I learned that veg-heads use less water, food and oil, and contribute less carbon dioxide to the atmosphere. Oh, and animal agriculture accounts for 18 percent of total greenhouse gas emissions, according to a 2006 UN study. And according to the Vegetarian Calculator each American’s diet causes the deaths of four animals per week, on average. No, thank you – this looks like one resolution I’ll be keeping. (But wish me luck! I do really like chicken.)

3 thoughts on “New Year’s resolution: Eat less chikin

  1. Congratulations to the author on going veg. Better personal health is a fantastic reason to make the change, and how awesome is it that the animals and the planet benefit, too. For me, as a vegan, compassion and justice for animals are the most compelling reasons. Nearly 10 billion animals die in industrial factory farms in the U.S. annually to produce meat, eggs, and dairy. They are all sentient, and they suffer intensely before slaughter. The *intentional* cruelty toward and killing of 10 billion animals simply can’t compare–in numbers or morality–to the unintentional deaths that take place in crop production. That’s like arguing against roads and cars, since we know that some people are going to die–unintentionally–in car accidents on roads.
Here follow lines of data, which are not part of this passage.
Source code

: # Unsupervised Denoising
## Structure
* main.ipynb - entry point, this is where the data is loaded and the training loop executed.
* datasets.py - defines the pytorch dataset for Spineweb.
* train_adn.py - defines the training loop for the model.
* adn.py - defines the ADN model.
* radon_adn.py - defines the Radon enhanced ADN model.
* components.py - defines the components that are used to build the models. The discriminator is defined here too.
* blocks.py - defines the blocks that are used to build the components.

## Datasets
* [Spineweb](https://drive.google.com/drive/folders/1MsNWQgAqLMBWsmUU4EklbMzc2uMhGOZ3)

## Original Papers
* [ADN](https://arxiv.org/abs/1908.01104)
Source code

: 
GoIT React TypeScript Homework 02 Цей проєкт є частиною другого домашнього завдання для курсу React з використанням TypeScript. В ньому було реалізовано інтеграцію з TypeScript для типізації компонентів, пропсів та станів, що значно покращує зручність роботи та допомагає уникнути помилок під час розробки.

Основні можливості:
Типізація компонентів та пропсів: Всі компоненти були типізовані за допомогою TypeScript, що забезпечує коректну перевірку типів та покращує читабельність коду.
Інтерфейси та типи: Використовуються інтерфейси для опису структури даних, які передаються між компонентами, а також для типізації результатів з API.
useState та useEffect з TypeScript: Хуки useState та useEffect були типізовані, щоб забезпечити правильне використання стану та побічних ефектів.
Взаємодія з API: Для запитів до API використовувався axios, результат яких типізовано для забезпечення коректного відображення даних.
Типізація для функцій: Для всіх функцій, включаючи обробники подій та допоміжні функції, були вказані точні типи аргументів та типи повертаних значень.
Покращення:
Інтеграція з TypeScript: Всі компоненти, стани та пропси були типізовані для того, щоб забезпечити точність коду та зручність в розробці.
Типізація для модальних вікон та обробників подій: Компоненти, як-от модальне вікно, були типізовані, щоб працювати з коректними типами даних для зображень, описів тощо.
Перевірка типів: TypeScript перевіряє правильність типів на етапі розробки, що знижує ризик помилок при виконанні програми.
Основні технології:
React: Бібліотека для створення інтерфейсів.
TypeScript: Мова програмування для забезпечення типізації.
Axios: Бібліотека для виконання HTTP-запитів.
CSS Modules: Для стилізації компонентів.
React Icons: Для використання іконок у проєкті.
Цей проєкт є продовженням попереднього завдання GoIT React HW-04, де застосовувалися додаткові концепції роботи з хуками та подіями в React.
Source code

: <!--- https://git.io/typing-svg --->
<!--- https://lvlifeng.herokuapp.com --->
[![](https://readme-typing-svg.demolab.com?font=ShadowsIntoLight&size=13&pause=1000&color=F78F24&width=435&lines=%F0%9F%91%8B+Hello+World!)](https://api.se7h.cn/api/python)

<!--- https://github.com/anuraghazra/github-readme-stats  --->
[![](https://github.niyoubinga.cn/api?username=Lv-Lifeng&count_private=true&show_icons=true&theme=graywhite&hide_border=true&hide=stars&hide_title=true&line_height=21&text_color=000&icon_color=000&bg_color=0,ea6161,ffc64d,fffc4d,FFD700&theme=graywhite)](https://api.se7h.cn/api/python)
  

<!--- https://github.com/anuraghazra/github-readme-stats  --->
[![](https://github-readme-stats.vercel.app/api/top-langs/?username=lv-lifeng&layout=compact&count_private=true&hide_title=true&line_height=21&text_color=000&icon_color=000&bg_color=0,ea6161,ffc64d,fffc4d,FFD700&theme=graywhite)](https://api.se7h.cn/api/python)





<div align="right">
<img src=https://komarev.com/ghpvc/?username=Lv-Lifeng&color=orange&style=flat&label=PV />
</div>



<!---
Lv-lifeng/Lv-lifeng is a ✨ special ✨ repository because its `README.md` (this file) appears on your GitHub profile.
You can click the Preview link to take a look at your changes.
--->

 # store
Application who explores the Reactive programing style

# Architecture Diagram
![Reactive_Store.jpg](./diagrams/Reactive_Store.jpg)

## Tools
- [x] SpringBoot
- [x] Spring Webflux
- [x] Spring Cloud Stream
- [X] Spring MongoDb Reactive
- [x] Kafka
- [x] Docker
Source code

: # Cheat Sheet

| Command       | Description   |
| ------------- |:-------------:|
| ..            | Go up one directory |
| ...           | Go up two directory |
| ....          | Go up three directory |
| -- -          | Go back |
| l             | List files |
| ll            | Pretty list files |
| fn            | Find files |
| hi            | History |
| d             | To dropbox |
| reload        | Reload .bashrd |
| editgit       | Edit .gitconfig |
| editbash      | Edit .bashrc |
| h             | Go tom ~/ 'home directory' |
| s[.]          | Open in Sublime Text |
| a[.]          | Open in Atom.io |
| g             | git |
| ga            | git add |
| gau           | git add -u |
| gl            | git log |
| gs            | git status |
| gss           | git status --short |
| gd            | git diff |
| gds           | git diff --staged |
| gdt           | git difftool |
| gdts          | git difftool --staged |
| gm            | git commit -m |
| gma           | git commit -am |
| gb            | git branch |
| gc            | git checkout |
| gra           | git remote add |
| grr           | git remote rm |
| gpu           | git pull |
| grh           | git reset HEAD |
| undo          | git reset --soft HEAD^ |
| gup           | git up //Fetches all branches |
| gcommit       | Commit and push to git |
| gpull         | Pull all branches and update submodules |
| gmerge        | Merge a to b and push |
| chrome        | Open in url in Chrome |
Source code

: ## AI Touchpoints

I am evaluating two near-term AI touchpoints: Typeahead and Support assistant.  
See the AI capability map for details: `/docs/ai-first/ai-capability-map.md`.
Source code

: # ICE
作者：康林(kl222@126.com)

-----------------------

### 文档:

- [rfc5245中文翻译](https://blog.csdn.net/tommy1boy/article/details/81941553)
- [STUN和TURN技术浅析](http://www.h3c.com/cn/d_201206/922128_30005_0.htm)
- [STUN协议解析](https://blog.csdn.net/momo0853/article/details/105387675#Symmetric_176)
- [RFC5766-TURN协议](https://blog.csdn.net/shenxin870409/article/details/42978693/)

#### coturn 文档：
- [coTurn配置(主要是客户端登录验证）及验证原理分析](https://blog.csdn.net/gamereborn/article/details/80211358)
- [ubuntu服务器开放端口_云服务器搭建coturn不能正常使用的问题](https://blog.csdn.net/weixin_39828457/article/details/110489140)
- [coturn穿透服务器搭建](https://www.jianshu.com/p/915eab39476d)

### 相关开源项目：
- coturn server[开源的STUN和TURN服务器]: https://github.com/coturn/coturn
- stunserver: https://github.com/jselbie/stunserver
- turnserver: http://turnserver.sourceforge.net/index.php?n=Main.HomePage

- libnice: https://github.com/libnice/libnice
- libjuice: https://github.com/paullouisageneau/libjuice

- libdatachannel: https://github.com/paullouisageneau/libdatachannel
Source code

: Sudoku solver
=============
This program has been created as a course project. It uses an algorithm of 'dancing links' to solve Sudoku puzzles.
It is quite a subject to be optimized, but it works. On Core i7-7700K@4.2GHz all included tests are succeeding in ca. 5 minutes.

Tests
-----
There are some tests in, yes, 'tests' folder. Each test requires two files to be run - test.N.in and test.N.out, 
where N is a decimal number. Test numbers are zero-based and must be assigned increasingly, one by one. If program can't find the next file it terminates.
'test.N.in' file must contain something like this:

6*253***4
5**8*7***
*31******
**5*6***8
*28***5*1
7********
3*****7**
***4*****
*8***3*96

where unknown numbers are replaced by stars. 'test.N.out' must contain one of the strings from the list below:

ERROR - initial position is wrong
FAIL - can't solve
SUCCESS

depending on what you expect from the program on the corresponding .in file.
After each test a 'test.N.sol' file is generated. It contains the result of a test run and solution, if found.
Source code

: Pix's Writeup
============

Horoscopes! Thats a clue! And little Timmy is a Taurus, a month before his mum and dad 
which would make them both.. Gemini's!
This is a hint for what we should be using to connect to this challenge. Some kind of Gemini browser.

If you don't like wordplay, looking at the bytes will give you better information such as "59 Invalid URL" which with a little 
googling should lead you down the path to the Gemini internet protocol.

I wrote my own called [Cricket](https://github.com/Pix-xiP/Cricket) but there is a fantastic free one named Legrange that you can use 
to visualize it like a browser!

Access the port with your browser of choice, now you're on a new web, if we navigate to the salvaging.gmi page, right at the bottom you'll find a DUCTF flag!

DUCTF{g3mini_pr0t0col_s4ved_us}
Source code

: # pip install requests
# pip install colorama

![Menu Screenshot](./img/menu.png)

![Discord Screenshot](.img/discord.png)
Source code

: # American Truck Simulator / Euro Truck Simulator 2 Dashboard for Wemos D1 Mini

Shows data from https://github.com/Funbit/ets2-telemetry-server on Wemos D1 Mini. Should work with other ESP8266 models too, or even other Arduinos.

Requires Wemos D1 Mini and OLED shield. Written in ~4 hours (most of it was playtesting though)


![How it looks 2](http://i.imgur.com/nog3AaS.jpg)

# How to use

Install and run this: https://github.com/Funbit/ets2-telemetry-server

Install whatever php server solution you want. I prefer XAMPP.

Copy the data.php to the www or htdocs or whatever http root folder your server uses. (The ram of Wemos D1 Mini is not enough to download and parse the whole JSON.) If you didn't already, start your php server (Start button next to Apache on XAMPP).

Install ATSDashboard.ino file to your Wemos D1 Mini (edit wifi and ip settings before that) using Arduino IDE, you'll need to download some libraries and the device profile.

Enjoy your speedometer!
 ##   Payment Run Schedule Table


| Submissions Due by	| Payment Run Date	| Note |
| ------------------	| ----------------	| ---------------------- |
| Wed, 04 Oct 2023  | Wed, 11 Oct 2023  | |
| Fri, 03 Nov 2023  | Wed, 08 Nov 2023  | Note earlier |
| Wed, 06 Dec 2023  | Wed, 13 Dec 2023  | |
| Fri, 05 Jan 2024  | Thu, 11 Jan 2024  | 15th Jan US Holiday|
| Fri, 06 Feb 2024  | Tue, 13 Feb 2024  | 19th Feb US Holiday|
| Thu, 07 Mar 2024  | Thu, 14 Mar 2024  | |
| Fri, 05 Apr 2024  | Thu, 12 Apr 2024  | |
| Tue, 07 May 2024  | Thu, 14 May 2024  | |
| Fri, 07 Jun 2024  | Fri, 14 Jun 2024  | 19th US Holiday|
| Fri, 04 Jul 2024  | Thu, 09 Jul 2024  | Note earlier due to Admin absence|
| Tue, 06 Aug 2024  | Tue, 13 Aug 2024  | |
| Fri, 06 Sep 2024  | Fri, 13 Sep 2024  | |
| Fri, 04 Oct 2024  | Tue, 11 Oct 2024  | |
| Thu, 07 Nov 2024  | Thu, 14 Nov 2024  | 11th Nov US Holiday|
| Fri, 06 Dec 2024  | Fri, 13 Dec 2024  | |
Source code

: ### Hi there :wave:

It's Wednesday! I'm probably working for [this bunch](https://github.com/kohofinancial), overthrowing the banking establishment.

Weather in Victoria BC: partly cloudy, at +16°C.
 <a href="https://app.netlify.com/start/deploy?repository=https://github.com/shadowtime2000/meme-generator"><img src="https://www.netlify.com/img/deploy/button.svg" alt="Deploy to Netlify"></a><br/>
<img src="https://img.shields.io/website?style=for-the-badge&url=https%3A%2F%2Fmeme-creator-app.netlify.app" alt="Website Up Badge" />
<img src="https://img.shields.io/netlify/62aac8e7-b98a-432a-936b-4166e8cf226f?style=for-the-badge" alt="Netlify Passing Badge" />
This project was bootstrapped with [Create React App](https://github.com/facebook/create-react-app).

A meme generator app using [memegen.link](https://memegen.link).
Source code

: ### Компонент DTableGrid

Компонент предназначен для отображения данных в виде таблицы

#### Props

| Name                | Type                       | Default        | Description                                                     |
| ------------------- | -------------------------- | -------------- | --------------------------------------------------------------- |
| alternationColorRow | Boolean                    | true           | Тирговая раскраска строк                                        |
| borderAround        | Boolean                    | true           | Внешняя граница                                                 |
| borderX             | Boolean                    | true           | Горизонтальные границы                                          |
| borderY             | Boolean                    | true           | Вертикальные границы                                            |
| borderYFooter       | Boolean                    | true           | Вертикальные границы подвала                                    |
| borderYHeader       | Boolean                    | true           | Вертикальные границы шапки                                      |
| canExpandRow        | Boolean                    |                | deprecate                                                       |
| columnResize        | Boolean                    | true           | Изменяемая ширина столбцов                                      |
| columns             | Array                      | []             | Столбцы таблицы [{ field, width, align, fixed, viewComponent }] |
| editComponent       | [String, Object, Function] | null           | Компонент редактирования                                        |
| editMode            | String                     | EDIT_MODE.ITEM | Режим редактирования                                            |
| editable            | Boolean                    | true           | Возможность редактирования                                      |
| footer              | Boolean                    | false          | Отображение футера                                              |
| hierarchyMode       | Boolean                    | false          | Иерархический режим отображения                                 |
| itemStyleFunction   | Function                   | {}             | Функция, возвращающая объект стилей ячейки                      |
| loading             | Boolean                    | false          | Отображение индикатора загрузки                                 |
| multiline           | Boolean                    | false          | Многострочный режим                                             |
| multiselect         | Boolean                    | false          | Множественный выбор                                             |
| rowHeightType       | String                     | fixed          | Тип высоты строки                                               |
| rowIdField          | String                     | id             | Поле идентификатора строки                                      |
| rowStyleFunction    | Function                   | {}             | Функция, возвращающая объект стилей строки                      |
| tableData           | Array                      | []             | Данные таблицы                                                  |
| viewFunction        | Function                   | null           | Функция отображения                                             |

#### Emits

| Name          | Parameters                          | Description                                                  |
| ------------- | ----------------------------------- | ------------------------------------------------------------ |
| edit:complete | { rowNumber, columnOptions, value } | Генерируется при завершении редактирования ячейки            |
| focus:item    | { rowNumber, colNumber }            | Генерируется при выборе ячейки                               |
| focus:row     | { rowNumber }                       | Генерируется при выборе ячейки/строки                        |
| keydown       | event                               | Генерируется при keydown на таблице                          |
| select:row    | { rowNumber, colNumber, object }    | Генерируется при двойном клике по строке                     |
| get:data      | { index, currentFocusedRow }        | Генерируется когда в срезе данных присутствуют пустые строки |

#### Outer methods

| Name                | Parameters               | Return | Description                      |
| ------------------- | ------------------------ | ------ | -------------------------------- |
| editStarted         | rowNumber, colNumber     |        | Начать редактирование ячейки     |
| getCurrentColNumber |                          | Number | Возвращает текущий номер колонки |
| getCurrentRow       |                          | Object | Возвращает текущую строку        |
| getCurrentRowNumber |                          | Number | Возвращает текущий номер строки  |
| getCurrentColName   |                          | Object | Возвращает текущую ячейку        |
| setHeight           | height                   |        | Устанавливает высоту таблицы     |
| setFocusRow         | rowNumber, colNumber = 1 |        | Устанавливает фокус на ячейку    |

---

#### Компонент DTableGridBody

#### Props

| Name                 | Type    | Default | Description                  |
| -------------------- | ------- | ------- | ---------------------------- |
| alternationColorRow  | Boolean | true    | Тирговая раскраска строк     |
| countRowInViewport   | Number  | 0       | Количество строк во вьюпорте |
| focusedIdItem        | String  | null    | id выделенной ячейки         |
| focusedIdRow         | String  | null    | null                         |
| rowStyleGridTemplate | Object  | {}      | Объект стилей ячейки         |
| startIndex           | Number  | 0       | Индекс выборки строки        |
Besides, a huge portion of the grains already being grown are fed not to humans but to animals in massively polluting concentrated animal feeding operations (CAFOs)–factory farms, in other words.

    To keep the discussion germane to this site, this link shows the CAFO’s in Michigan alone:
    http://maps.google.com/maps/ms?ie=UTF8&hl=en&msa=0&msid=103442662347384528219.000485263af1b732bd5f4&source=embed&ll=43.119855,-84.609682&spn=2.75743,3.909255

    (It’s from the Michigan Sierra Club’s Healthy Great Lakes Campaign http://michigan.sierraclub.org/issues/greatlakes/AllAboutAnimalFactories.html )

    and Environmentally Concerned Citizens of South Central Michigan also addresses Great Lakes & CAFO concerns http://nocafos.org/news.htm

    Get inspired to make the change to a healthy, plant-based diet–scroll down to the first video screen and view the short video embedded here:
    http://www.othernationsjustice.org/?page_id=3183

  2. I don’t have an issue with people who want to live an alternate lifestyle, be it gay, religion based, political or food choice. I do have an issue when they “preach” it.
    Don’t believe all the stats you get from the Veggie Sites. Few foods are as high in energy and necessary proteins, vitamins and other essential nutritional goodies as meat. That means you have to eat more veggie things to get the equivalent nutrition and energy requirements to stay healthy. That means more land has to be devoted to producing the veggies you need to stay healthy. That land requires hydrocarbons to fuel the machinery of production. Growing food on that land destroys or denies habitat for wild animals. Chances are, the grower uses some sort of “pest” control to eliminate crop depredation by raccoons, deer, birds or other animals. Being a vegetarian just puts you a bit farther down the food chain. It doesn’t elevate you above it or remove you from it.
    Few people would not admit there are “meat” slobs, people who are gluttonous carnivores. Why then aren’t vegans “vegetable slobs?” A healthy diet lies between these slovenly extremes.

  3. I laud your efforts to lighten your footprint – yet – am troubled personally because I am now well convinced that a vegetarian diet for most is not the road to optimal health. I invite you to read Why We Get Fat and What We Can Do About It by Gary Taubes. Our high carbohydrate diet is not ideal – even supposedly heart healthy carbs (grains I mean – not green leafies). He is very persuasive that we’ve got animal fats all wrong – and that we have been persuaded to think a high carb, low fat diet is the right path based on scant evidence while moderate fat, moderate protein, low carb is a proven path to weight loss and maintenance of healthy blood sugar levels. Hard to eat that way without eating animal products.